- _Data records_
--- START ---

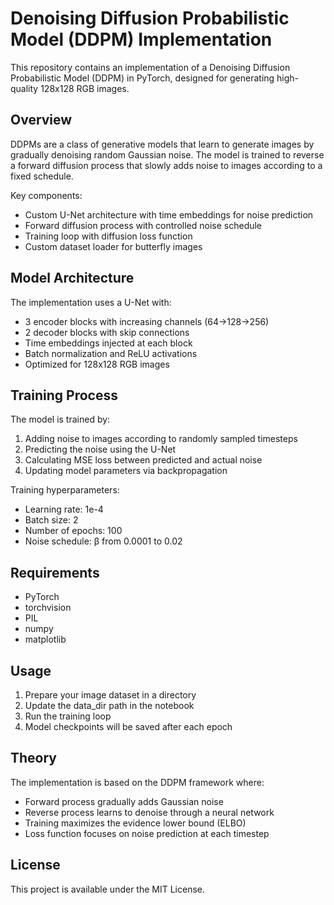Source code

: # Denoising Diffusion Probabilistic Model (DDPM) Implementation

This repository contains an implementation of a Denoising Diffusion Probabilistic Model (DDPM) in PyTorch, designed for generating high-quality 128x128 RGB images.

## Overview

DDPMs are a class of generative models that learn to generate images by gradually denoising random Gaussian noise. The model is trained to reverse a forward diffusion process that slowly adds noise to images according to a fixed schedule.

Key components:

- Custom U-Net architecture with time embeddings for noise prediction
- Forward diffusion process with controlled noise schedule
- Training loop with diffusion loss function
- Custom dataset loader for butterfly images

## Model Architecture

The implementation uses a U-Net with:
- 3 encoder blocks with increasing channels (64->128->256)
- 2 decoder blocks with skip connections
- Time embeddings injected at each block
- Batch normalization and ReLU activations
- Optimized for 128x128 RGB images

## Training Process

The model is trained by:
1. Adding noise to images according to randomly sampled timesteps
2. Predicting the noise using the U-Net
3. Calculating MSE loss between predicted and actual noise
4. Updating model parameters via backpropagation

Training hyperparameters:
- Learning rate: 1e-4
- Batch size: 2
- Number of epochs: 100
- Noise schedule: β from 0.0001 to 0.02

## Requirements

- PyTorch
- torchvision
- PIL
- numpy
- matplotlib

## Usage

1. Prepare your image dataset in a directory
2. Update the data_dir path in the notebook
3. Run the training loop
4. Model checkpoints will be saved after each epoch

## Theory

The implementation is based on the DDPM framework where:
- Forward process gradually adds Gaussian noise
- Reverse process learns to denoise through a neural network
- Training maximizes the evidence lower bound (ELBO)
- Loss function focuses on noise prediction at each timestep

## License

This project is available under the MIT License.
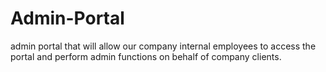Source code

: # Admin-Portal
admin portal that will allow our company internal employees to access the portal and perform admin functions on behalf of company clients.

--- END ---

- _What is required_
An exact copy of the entries, without any pictures, is what the answer should be.

- _Response to the exercise_
Source code

: # Denoising Diffusion Probabilistic Model (DDPM) Implementation

This repository contains an implementation of a Denoising Diffusion Probabilistic Model (DDPM) in PyTorch, designed for generating high-quality 128x128 RGB images.

## Overview

DDPMs are a class of generative models that learn to generate images by gradually denoising random Gaussian noise. The model is trained to reverse a forward diffusion process that slowly adds noise to images according to a fixed schedule.

Key components:

- Custom U-Net architecture with time embeddings for noise prediction
- Forward diffusion process with controlled noise schedule
- Training loop with diffusion loss function
- Custom dataset loader for butterfly images

## Model Architecture

The implementation uses a U-Net with:
- 3 encoder blocks with increasing channels (64->128->256)
- 2 decoder blocks with skip connections
- Time embeddings injected at each block
- Batch normalization and ReLU activations
- Optimized for 128x128 RGB images

## Training Process

The model is trained by:
1. Adding noise to images according to randomly sampled timesteps
2. Predicting the noise using the U-Net
3. Calculating MSE loss between predicted and actual noise
4. Updating model parameters via backpropagation

Training hyperparameters:
- Learning rate: 1e-4
- Batch size: 2
- Number of epochs: 100
- Noise schedule: β from 0.0001 to 0.02

## Requirements

- PyTorch
- torchvision
- PIL
- numpy
- matplotlib

## Usage

1. Prepare your image dataset in a directory
2. Update the data_dir path in the notebook
3. Run the training loop
4. Model checkpoints will be saved after each epoch

## Theory

The implementation is based on the DDPM framework where:
- Forward process gradually adds Gaussian noise
- Reverse process learns to denoise through a neural network
- Training maximizes the evidence lower bound (ELBO)
- Loss function focuses on noise prediction at each timestep

## License

This project is available under the MIT License.
Source code

: # Admin-Portal
admin portal that will allow our company internal employees to access the portal and perform admin functions on behalf of company clients.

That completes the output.